¡Bienvenido a Cuba!: Advertising Cuba to Capitalists in the Special Period (1991-2000)
Abstract:
In the 1990s, Cuba experienced a massive economic crisis referred to as the “Special Period” after the collapse of Cuba’s most vital international benefactor, the Soviet Union. Cuba’s ability to recover from the Special Period can be attributed in large part to the Castro regime’s commitment to revitalizing the nation’s international tourism industry. To achieve this great growth in the country’s tourism industry, Cuba’s Ministry of Tourism (MINTUR) had to employ advertising tactics that relied on colonial-era stereotypes of Cubans and diminished the influence of communism on the country in order to attract wary Western travelers back. Cuba’s hospitality industry saw the most success in the Canadian and European markets, but by the end of the decade, they also saw a rise in visitors coming from the United States.

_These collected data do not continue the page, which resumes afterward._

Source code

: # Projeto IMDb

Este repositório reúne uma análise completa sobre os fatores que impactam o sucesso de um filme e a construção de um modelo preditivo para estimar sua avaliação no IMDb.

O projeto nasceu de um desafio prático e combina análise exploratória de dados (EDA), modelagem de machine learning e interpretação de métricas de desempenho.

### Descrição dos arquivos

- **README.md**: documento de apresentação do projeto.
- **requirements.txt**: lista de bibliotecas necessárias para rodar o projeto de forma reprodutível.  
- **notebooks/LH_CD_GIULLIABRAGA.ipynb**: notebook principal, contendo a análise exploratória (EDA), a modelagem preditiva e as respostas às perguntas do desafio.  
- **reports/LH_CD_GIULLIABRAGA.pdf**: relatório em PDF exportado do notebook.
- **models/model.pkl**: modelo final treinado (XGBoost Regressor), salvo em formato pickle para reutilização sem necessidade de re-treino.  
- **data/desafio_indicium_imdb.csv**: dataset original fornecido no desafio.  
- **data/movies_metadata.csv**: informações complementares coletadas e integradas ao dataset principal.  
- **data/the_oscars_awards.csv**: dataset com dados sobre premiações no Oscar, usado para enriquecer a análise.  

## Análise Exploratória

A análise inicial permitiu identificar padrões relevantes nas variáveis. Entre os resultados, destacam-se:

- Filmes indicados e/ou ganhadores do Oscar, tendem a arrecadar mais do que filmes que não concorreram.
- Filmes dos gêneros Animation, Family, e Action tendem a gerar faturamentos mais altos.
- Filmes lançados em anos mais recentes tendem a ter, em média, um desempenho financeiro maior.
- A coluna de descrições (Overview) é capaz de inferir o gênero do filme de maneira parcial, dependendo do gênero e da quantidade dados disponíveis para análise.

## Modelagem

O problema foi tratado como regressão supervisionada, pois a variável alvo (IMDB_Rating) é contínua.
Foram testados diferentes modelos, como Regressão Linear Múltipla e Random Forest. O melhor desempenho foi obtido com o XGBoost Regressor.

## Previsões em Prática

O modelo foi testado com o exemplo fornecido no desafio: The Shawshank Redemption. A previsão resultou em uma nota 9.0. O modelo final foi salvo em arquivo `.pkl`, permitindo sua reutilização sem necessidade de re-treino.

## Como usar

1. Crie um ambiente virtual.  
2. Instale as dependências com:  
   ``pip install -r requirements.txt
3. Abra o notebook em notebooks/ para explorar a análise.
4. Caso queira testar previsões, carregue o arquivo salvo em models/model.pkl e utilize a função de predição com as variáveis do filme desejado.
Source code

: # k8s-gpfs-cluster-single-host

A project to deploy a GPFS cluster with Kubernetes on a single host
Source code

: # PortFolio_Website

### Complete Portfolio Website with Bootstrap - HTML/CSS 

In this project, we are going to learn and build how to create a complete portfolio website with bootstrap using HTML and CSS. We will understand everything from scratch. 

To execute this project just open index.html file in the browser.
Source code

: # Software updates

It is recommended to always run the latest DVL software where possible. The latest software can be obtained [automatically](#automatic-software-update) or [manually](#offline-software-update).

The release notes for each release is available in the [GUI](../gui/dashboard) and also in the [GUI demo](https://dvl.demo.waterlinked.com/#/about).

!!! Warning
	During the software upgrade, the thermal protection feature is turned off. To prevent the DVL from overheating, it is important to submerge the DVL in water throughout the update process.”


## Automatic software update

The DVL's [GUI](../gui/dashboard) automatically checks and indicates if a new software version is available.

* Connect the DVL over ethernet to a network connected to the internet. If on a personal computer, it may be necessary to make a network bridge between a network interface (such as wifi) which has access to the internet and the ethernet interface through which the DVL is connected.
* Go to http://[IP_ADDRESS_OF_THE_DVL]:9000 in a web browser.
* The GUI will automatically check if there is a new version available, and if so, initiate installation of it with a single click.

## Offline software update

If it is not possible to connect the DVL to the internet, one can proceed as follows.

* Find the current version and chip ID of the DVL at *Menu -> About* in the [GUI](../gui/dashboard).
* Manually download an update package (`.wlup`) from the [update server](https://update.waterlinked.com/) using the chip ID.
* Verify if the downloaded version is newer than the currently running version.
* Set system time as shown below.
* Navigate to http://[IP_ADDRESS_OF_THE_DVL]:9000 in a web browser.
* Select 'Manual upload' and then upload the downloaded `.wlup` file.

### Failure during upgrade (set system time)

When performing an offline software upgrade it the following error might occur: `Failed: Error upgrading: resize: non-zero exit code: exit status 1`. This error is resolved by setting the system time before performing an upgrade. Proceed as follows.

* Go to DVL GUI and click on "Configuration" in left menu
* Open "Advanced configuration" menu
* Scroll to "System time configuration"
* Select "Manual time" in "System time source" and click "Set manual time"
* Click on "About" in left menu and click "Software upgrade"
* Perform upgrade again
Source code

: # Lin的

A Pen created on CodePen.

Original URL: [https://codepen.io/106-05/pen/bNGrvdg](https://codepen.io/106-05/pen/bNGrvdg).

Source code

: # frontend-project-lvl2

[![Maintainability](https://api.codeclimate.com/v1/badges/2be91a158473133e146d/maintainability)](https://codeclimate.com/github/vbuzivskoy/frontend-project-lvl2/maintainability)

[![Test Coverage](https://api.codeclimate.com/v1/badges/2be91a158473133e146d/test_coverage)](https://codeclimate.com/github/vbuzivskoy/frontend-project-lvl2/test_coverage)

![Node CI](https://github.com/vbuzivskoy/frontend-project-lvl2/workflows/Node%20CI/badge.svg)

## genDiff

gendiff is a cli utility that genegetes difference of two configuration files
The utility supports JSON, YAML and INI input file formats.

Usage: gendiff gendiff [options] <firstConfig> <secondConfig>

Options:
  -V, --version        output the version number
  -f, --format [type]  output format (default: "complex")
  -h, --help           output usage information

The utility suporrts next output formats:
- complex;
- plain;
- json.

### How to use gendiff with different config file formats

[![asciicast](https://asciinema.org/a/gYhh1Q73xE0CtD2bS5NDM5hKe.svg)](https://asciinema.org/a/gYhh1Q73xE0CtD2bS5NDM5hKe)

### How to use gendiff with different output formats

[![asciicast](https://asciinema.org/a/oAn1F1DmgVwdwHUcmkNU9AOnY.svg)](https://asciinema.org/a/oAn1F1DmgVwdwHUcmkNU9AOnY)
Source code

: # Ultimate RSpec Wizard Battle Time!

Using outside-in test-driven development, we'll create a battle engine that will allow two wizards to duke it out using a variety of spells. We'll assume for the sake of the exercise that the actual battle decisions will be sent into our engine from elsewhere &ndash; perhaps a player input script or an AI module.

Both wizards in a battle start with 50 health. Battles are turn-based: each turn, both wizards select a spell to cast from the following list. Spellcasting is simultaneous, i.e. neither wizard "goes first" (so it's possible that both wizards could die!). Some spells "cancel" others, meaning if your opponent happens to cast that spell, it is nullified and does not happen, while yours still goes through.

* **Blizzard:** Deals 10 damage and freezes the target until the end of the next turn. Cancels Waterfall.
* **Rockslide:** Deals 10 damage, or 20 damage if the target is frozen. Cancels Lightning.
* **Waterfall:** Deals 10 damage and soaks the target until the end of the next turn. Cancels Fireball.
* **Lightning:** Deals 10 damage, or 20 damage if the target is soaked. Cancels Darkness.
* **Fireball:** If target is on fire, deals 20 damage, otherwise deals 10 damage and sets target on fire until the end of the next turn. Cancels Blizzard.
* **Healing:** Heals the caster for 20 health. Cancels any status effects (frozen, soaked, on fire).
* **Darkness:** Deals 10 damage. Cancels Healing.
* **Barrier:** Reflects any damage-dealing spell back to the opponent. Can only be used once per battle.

In the last few years of the Nineties, President Bill Clinton eased restrictions on American travel to Cuba under his lax “people-to-people” approach to travel policy, making Cuba the most accessible to Americans that it had been since the 1960s. Cuba’s newfound friendliness towards capitalist nations and MINTUR’s usage of stereotypical imagery in its advertising played a part in encouraging the United States to open up to Cuba under Clinton’s people-to-people travel policy.